Courtesy Peterson Institute for International Economics
Nicolas Véron

On the face of it, these actions have been successful in the short term. The sense of panic has largely receded, there is no indication of an accelerating deposit run and market prices rebounded (though they’re down again due to shares of Credit Suisse crashing over ostensibly unrelated news). Startups that feared they wouldn’t meet this week’s payroll deadline have been reassured. Order is being gradually restored.

But at least one of the steps taken will also have long-term impact: fully reimbursing all SVB and Signature Bank depositors — even if their deposits are worth tens or hundreds of millions of dollars. And whenever that impact becomes fully clear, possibly in many years, it may not appear to have been the wisest way to protect Silicon Valley.

The key thing here is that even though the measure is ostensibly only about two failed banks, its message that all deposits are protected no matter how large is very likely to become entrenched and perceived by American corporate treasurers, savers and the banks themselves as permanently applying to all banks. Neither SVB nor Signature Bank were particularly large or systemically important banks. Until Friday morning, US and international financial conditions were orderly, unlike in 2008 when a similar measure temporarily guaranteeing certain uninsured deposits was applied to a US financial system that was facing existential disorder. If the stance is that deposits of SVB had to be protected — with no limit — even though it failed in calm times, then the same has to apply to any other bank.

Once that perception has become widely shared, as is the case now, it cannot be reversed without creating a new episode of financial panic. So even though the unchanged letter of the law still states that deposits are only protected up to $250,000 per account, in the real world, Americans will justifiably act under the hypothesis that their deposit protection is unlimited, because that’s the new stance that the SVB-Signature Bank episode has established.

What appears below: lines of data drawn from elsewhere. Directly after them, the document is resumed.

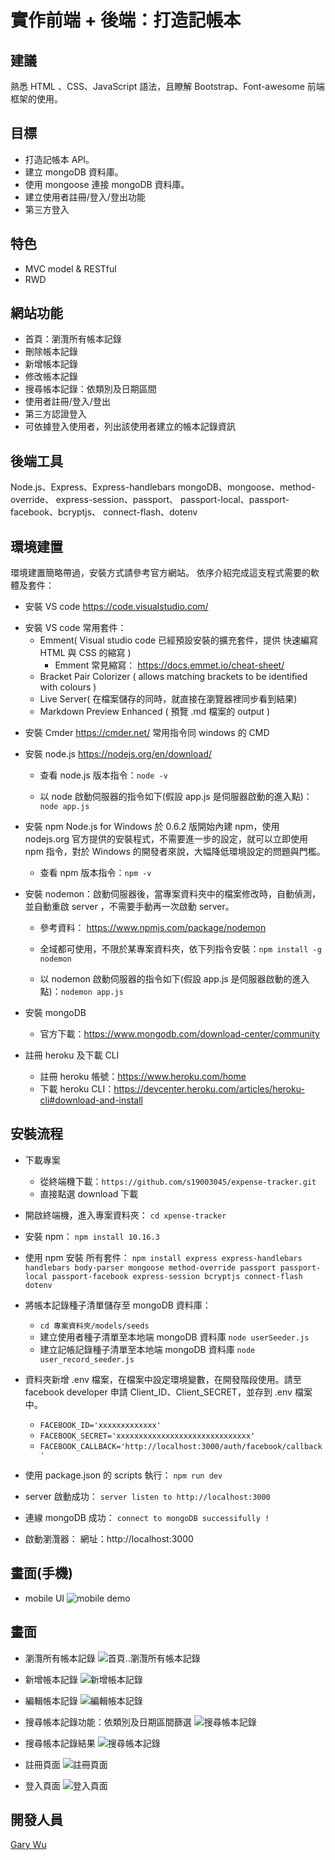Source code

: # 實作前端 + 後端：打造記帳本

## 建議

熟悉 HTML 、CSS、JavaScript 語法，且瞭解 Bootstrap、Font-awesome 前端框架的使用。

## 目標

- 打造記帳本 API。
- 建立 mongoDB 資料庫。
- 使用 mongoose 連接 mongoDB 資料庫。
- 建立使用者註冊/登入/登出功能
- 第三方登入

## 特色

- MVC model & RESTful
- RWD

## 網站功能

- 首頁：瀏灠所有帳本記錄
- 刪除帳本記錄
- 新增帳本記錄
- 修改帳本記錄
- 搜尋帳本記錄：依類別及日期區間
- 使用者註冊/登入/登出
- 第三方認證登入
- 可依據登入使用者，列出該使用者建立的帳本記錄資訊

## 後端工具

Node.js、Express、Express-handlebars
mongoDB、mongoose、method-override、
express-session、passport、
passport-local、passport-facebook、bcryptjs、
connect-flash、dotenv

## 環境建置

環境建置簡略帶過，安裝方式請參考官方網站。
依序介紹完成這支程式需要的軟體及套件：

- 安裝 VS code
  https://code.visualstudio.com/

* 安裝 VS code 常用套件：
  - Emment( Visual studio code 已經預設安裝的擴充套件，提供 快速編寫 HTML 與 CSS 的縮寫 )
    - Emment 常見縮寫： https://docs.emmet.io/cheat-sheet/
  - Bracket Pair Colorizer ( allows matching brackets to be identified with colours )
  - Live Server( 在檔案儲存的同時，就直接在瀏覽器裡同步看到結果)
  - Markdown Preview Enhanced ( 預覽 .md 檔案的 output )

- 安裝 Cmder
  https://cmder.net/
  常用指令同 windows 的 CMD
- 安裝 node.js
  https://nodejs.org/en/download/

  - 查看 node.js 版本指令：`node -v`

  - 以 node 啟動伺服器的指令如下(假設 app.js 是伺服器啟動的進入點)：`node app.js`

- 安裝 npm
  Node.js for Windows 於 0.6.2 版開始內建 npm，使用 nodejs.org 官方提供的安裝程式，不需要進一步的設定，就可以立即使用 npm 指令，對於 Windows 的開發者來說，大幅降低環境設定的問題與門檻。
  - 查看 npm 版本指令：`npm -v`
- 安裝 nodemon：啟動伺服器後，當專案資料夾中的檔案修改時，自動偵測，並自動重啟 server ，不需要手動再一次啟動 server。

  - 參考資料： https://www.npmjs.com/package/nodemon
  - 全域都可使用，不限於某專案資料夾，依下列指令安裝：`npm install -g nodemon`

  - 以 nodemon 啟動伺服器的指令如下(假設 app.js 是伺服器啟動的進入點)：`nodemon app.js`

- 安裝 mongoDB

  - 官方下載：https://www.mongodb.com/download-center/community

- 註冊 heroku 及下載 CLI
  - 註冊 heroku 帳號：https://www.heroku.com/home
  - 下載 heroku CLI：https://devcenter.heroku.com/articles/heroku-cli#download-and-install

## 安裝流程

- 下載專案
  - 從終端機下載：`https://github.com/s19003045/expense-tracker.git`
  - 直接點選 download 下載
- 開啟終端機，進入專案資料夾：
  `cd xpense-tracker`
- 安裝 npm：
  `npm install 10.16.3`
- 使用 npm 安裝 所有套件：
  `npm install express express-handlebars handlebars body-parser mongoose method-override passport passport-local passport-facebook express-session bcryptjs connect-flash dotenv`

- 將帳本記錄種子清單儲存至 mongoDB 資料庫：

  - `cd 專案資料夾/models/seeds`
  - 建立使用者種子清單至本地端 mongoDB 資料庫 `node userSeeder.js`
  - 建立記帳記錄種子清單至本地端 mongoDB 資料庫 `node user_record_seeder.js`

- 資料夾新增 .env 檔案，在檔案中設定環境變數，在開發階段使用。請至 facebook developer 申請 Client_ID、Client_SECRET，並存到 .env 檔案中。

  - `FACEBOOK_ID='xxxxxxxxxxxxx'`
  - `FACEBOOK_SECRET='xxxxxxxxxxxxxxxxxxxxxxxxxxxxxx'`
  - `FACEBOOK_CALLBACK='http://localhost:3000/auth/facebook/callback'`

- 使用 package.json 的 scripts 執行：
  `npm run dev`
- server 啟動成功：
  `server listen to http://localhost:3000`
- 連線 mongoDB 成功：
  `connect to mongoDB successifully !`
- 啟動瀏灠器：
  網址：http://localhost:3000

## 畫面(手機)

- mobile UI
  ![mobile demo](https://github.com/s19003045/expense-tracker/blob/master/imagesForGithub/mobile/expense-tracker-demo.png)
  

## 畫面

- 瀏灠所有帳本記錄
  ![首頁..瀏灠所有帳本記錄](https://github.com/s19003045/expense-tracker/blob/master/imagesForGithub/index_page.png)

- 新增帳本記錄
  ![新增帳本記錄](https://github.com/s19003045/expense-tracker/blob/master/imagesForGithub/newPage.png)

- 編輯帳本記錄
  ![編輯帳本記錄](https://github.com/s19003045/expense-tracker/blob/master/imagesForGithub/editPage.png)

- 搜尋帳本記錄功能：依類別及日期區間篩選
  ![搜尋帳本記錄](https://github.com/s19003045/expense-tracker/blob/master/imagesForGithub/searchFeature.png)

- 搜尋帳本記錄結果
  ![搜尋帳本記錄](https://github.com/s19003045/expense-tracker/blob/master/imagesForGithub/searchResult.png)

- 註冊頁面
  ![註冊頁面](https://github.com/s19003045/expense-tracker/blob/master/imagesForGithub/register.png)

- 登入頁面
  ![登入頁面](https://github.com/s19003045/expense-tracker/blob/master/imagesForGithub/login.png)

## 開發人員

[Gary Wu](https://github.com/s19003045)
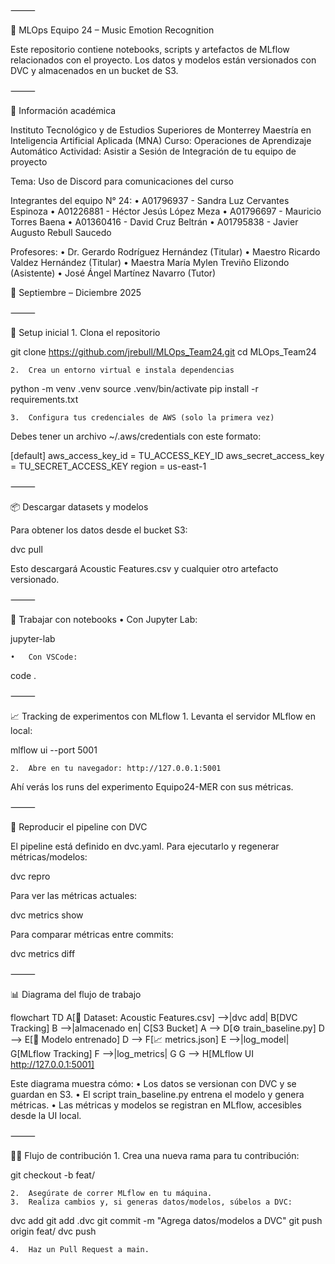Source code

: ⸻

🎵 MLOps Equipo 24 – Music Emotion Recognition

Este repositorio contiene notebooks, scripts y artefactos de MLflow relacionados con el proyecto.
Los datos y modelos están versionados con DVC y almacenados en un bucket de S3.

⸻

📘 Información académica

Instituto Tecnológico y de Estudios Superiores de Monterrey
Maestría en Inteligencia Artificial Aplicada (MNA)
Curso: Operaciones de Aprendizaje Automático
Actividad: Asistir a Sesión de Integración de tu equipo de proyecto

Tema: Uso de Discord para comunicaciones del curso

Integrantes del equipo N° 24:
	•	A01796937 - Sandra Luz Cervantes Espinoza
	•	A01226881 - Héctor Jesús López Meza
	•	A01796697 - Mauricio Torres Baena
	•	A01360416 - David Cruz Beltrán
	•	A01795838 - Javier Augusto Rebull Saucedo

Profesores:
	•	Dr. Gerardo Rodríguez Hernández (Titular)
	•	Maestro Ricardo Valdez Hernández (Titular)
	•	Maestra María Mylen Treviño Elizondo (Asistente)
	•	José Ángel Martínez Navarro (Tutor)

📅 Septiembre – Diciembre 2025

⸻

🚀 Setup inicial
	1.	Clona el repositorio

git clone https://github.com/jrebull/MLOps_Team24.git
cd MLOps_Team24

	2.	Crea un entorno virtual e instala dependencias

python -m venv .venv
source .venv/bin/activate
pip install -r requirements.txt

	3.	Configura tus credenciales de AWS (solo la primera vez)

Debes tener un archivo ~/.aws/credentials con este formato:

[default]
aws_access_key_id = TU_ACCESS_KEY_ID
aws_secret_access_key = TU_SECRET_ACCESS_KEY
region = us-east-1


⸻

📦 Descargar datasets y modelos

Para obtener los datos desde el bucket S3:

dvc pull

Esto descargará Acoustic Features.csv y cualquier otro artefacto versionado.

⸻

📒 Trabajar con notebooks
	•	Con Jupyter Lab:

jupyter-lab

	•	Con VSCode:

code .


⸻

📈 Tracking de experimentos con MLflow
	1.	Levanta el servidor MLflow en local:

mlflow ui --port 5001

	2.	Abre en tu navegador: http://127.0.0.1:5001

Ahí verás los runs del experimento Equipo24-MER con sus métricas.

⸻

🔄 Reproducir el pipeline con DVC

El pipeline está definido en dvc.yaml.
Para ejecutarlo y regenerar métricas/modelos:

dvc repro

Para ver las métricas actuales:

dvc metrics show

Para comparar métricas entre commits:

dvc metrics diff


⸻

📊 Diagrama del flujo de trabajo

flowchart TD
    A[📂 Dataset: Acoustic Features.csv] -->|dvc add| B[DVC Tracking]
    B -->|almacenado en| C[S3 Bucket]
    A --> D[⚙️ train_baseline.py]
    D --> E[🤖 Modelo entrenado]
    D --> F[📈 metrics.json]
    E -->|log_model| G[MLflow Tracking]
    F -->|log_metrics| G
    G --> H[MLflow UI http://127.0.0.1:5001]

Este diagrama muestra cómo:
	•	Los datos se versionan con DVC y se guardan en S3.
	•	El script train_baseline.py entrena el modelo y genera métricas.
	•	Las métricas y modelos se registran en MLflow, accesibles desde la UI local.

⸻

👩‍💻 Flujo de contribución
	1.	Crea una nueva rama para tu contribución:

git checkout -b feat/<nombre-de-tu-rama>

	2.	Asegúrate de correr MLflow en tu máquina.
	3.	Realiza cambios y, si generas datos/modelos, súbelos a DVC:

dvc add <ruta-al-archivo>
git add <ruta-al-archivo>.dvc
git commit -m "Agrega datos/modelos a DVC"
git push origin feat/<nombre-de-tu-rama>
dvc push

	4.	Haz un Pull Request a main.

Why does it matter? The US financial system functions as a network of professional participants that constantly assess risks and act accordingly. Banks, investors and corporate treasurers must all manage financial risks in a way that generally brings stability to the system. In other words, they must embrace what experts call “market discipline.”

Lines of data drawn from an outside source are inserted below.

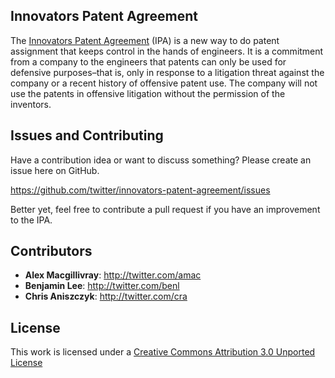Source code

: ## Innovators Patent Agreement

The [Innovators Patent Agreement](https://github.com/twitter/innovators-patent-agreement/blob/master/innovators-patent-agreement.md) (IPA) is a new way to do patent assignment that keeps control in the hands of engineers. 
It is a commitment from a company to the engineers that patents can only be used for defensive purposes–that is, 
only in response to a litigation threat against the company or a recent history of offensive patent use. 
The company will not use the patents in offensive litigation without the permission of the inventors. 

## Issues and Contributing

Have a contribution idea or want to discuss something? Please create an issue here on GitHub.

https://github.com/twitter/innovators-patent-agreement/issues

Better yet, feel free to contribute a pull request if you have an improvement to the IPA.


## Contributors

* **Alex Macgillivray**: http://twitter.com/amac
* **Benjamin Lee**: http://twitter.com/benl
* **Chris Aniszczyk**: http://twitter.com/cra

## License

This work is licensed under a [Creative Commons Attribution 3.0 Unported License](http://creativecommons.org/licenses/by/3.0/)
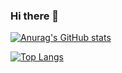 ### Hi there 👋

[![Anurag's GitHub stats](https://github-readme-stats.vercel.app/api?username=mauriciobenigno)](https://github.com/anuraghazra/github-readme-stats)


[![Top Langs](https://github-readme-stats.vercel.app/api/top-langs/?username=mauriciobenigno)](https://github.com/anuraghazra/github-readme-stats)
<!--
**mauriciobenigno/mauriciobenigno** is a ✨ _special_ ✨ repository because its `README.md` (this file) appears on your GitHub profile.

Here are some ideas to get you started:

- 🔭 I’m currently working on ...
- 🌱 I’m currently learning ...
- 👯 I’m looking to collaborate on ...
- 🤔 I’m looking for help with ...
- 💬 Ask me about ...
- 📫 How to reach me: ...
- 😄 Pronouns: ...
- ⚡ Fun fact: ...
-->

Because ordinary Americans cannot be expected to permanently monitor the safety and soundness of their own banks, they are exempted from that effort and benefit from the FDIC’s formal guarantee, a system that the Roosevelt administration created in the early 1930s and has been widely admired and emulated abroad. By contrast, wealthy individuals or corporate treasurers who manage bank accounts in excess of the $250,000 threshold are expected to do so prudently and professionally, or else to face the risk of losing the money. To borrow from President Joe Biden’s public address on Monday, “That’s how capitalism works.”

Guaranteeing all deposits without limit, even in unsound banks like SVB and Signature Bank, removes an element of that elaborate system of market discipline. There have been many debates among finance experts about the design and impact of deposit insurance, with some seeing perverse incentives, what insurers call moral hazard, as inherent to any deposit insurance scheme, while others argue that unlimited deposit insurance is a reality that should be explicitly acknowledged.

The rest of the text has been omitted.